▶ **Task statement**: Print exactly the lines that run from the first line of the material to the line containing "Republic, and making provision lor the", both ends included, and skip the pictures.
── The records
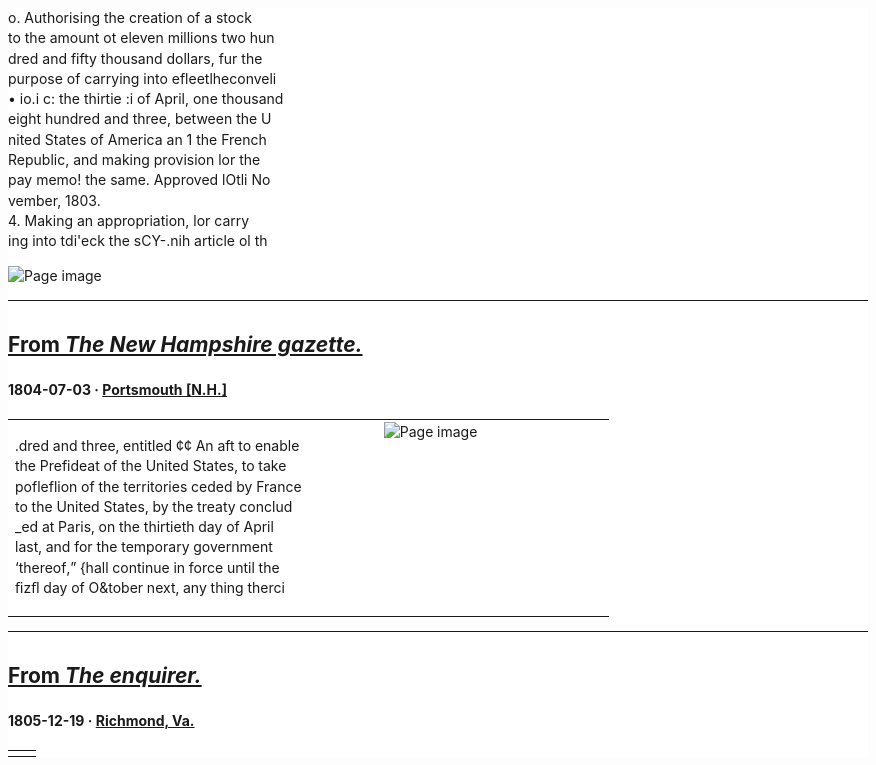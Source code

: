   
o. Authorising the creation of a stock  
to the amount ot eleven millions two hun­  
dred and fifty thousand dollars, fur the  
purpose of carrying into efleetlheconveli­  
• io.i c: the thirtie :i of April, one thousand  
eight hundred and three, between the U­  
nited States of America an 1 the French  
Republic, and making provision lor the  
pay memo! the same. Approved lOtli No  
vember, 1803.  
4. Making an appropriation, lor carry­  
ing into tdi&#x27;eck the sCY-.nih article ol th
</td><td style="width: 50%; max-height: 75%; margin: auto; display: block;">
<img alt="Page image" src="https://tile.loc.gov/image-services/iiif/service:ndnp:vi:batch_vi_otters_ver02:data:sn84024710:00414184170:1804040701:0081/pct:78.98370086289549,30.75912792224849,18.005752636625118,7.998423955870765/!600,600/0/default.jpg"/>
</td>
</tr></table>

---

## [From _The New Hampshire gazette._](https://www.loc.gov/resource/sn83025588/1804-07-03/ed-1/?sp=2)

#### 1804-07-03 &middot; [Portsmouth [N.H.]](http://dbpedia.org/resource/Portsmouth%2C_New_Hampshire)

<table style="width: 100%;"><tr><td style="width: 50%">

  
.dred and three, entitled ¢¢ An aft to enable  
the Prefideat of the United States, to take  
pofleflion of the territories ceded by France  
to the United States, by the treaty conclud­  
_ed at Paris, on the thirtieth day of April  
last, and for the temporary government  
‘thereof,” {hall continue in force until the  
ﬁzﬂ day of O&amp;tober next, any thing therci
</td><td style="width: 50%; max-height: 75%; margin: auto; display: block;">
<img alt="Page image" src="https://tile.loc.gov/image-services/iiif/service:ndnp:nhd:batch_nhd_avalon_ver02:data:sn83025588:00517010789:1804070301:0520/pct:7.6923076923076925,34.7567981616239,16.84981684981685,4.576790501723478/!600,600/0/default.jpg"/>
</td>
</tr></table>

---

## [From _The enquirer._](https://www.loc.gov/resource/sn84024736/1805-12-19/ed-1/?sp=1)

#### 1805-12-19 &middot; [Richmond, Va.](http://dbpedia.org/resource/Richmond%2C_Virginia)

<table style="width: 100%;"><tr><td style="width: 50%">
────
▶ **Task output**:
Source code

:   
o. Authorising the creation of a stock  
to the amount ot eleven millions two hun­  
dred and fifty thousand dollars, fur the  
purpose of carrying into efleetlheconveli­  
• io.i c: the thirtie :i of April, one thousand  
eight hundred and three, between the U­  
nited States of America an 1 the French  
Republic, and making provision lor the  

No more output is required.